Phillip Neal "Phil" Butler (born August 11, 1938) was the eighth-longest-held U.S. prisoner of war (POW) held in North Vietnam during the Vietnam War. Butler, a Navy pilot, who was forced to eject after a mid-air explosion on April 20, 1965 and served as a prisoner of war in North Vietnam until his release as part of Operation Homecoming in 1973. Butler was one of the five POW's (with Carlyle "Smitty" Harris, Hayden Lockhart, Robert Peel, and Robert H. Shumaker) credited with establishing the tap code. The code enabled the prisoners to communicate with each other. 

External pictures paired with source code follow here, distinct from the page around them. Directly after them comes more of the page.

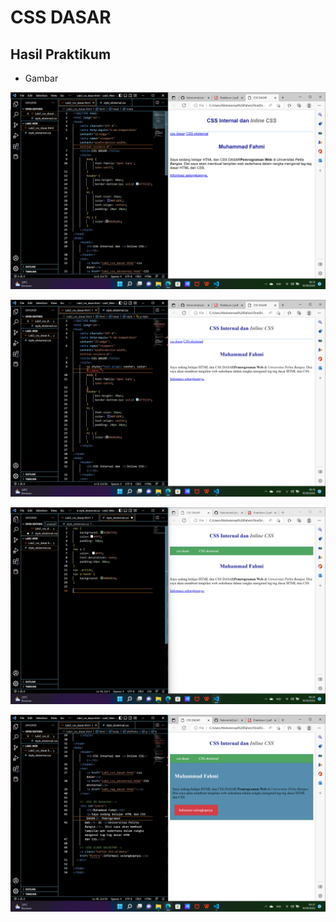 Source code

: # CSS DASAR


## Hasil Praktikum

- Gambar

![img](https://github.com/Fahmimhd/Lab2_web/blob/master/screenshot/sc1.png)

![img](https://github.com/Fahmimhd/Lab2_web/blob/master/screenshot/sc2.png)

![img](https://github.com/Fahmimhd/Lab2_web/blob/master/screenshot/sc3.png)

![img](https://github.com/Fahmimhd/Lab2_web/blob/master/screenshot/sc4.png)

After his release Butler earned a PhD in sociology and used his communication skills to provide leadership training in military and civilian life. Butler provided community service as President of Veterans for Peace.  In October 2019 Butler was inducted into the Oklahoma Military Hall of Fame.

Early life 
Phillip Neal Butler was born on August 11, 1938 in Tulsa, Oklahoma. He attended Lanier Elementary School, Wilson Jr. High School and Will Rogers High School, from which he graduated in Tulsa, Oklahoma. He logged enough flying hours to receive a commercial pilots license two months after his high school graduation. Butler attended the University of Oklahoma with a Naval Reserve Officers Training Corps (NROTC) scholarship and then accepted an appointment to the U.S. Naval Academy at Annapolis.

Military career

Navy training and early career 
Phillip Butler graduated with a Bachelor of Science degree in 1961 from the U.S. Naval Academy.  Butler received his officer's commission and married Karen Olsen the day after graduation. On assignment in Texas, Butler flew the single-seated fighter airplane, Grumman F-11 Tiger, during the Cuban Missile Crisis.  Butler was assigned to Naval Air Station Lemoore in California.

Capture 

During his second West Pacific cruise, on the night of April 20, 1965, Butler launched from the  in his A-4C Skyhawk. His mission was to fly from the Gulf of Tonkin  to Highway 1, the major transportation route that the North Vietnamese used to carry military supplies to their troops in the south. The bombing run was at night because that was when the North Vietnamese moved material. According to Butler's report his aircraft exploded due to a malfunction of the electrically-fused Mark-81 VT experimental fuses on the 250-lb bombs.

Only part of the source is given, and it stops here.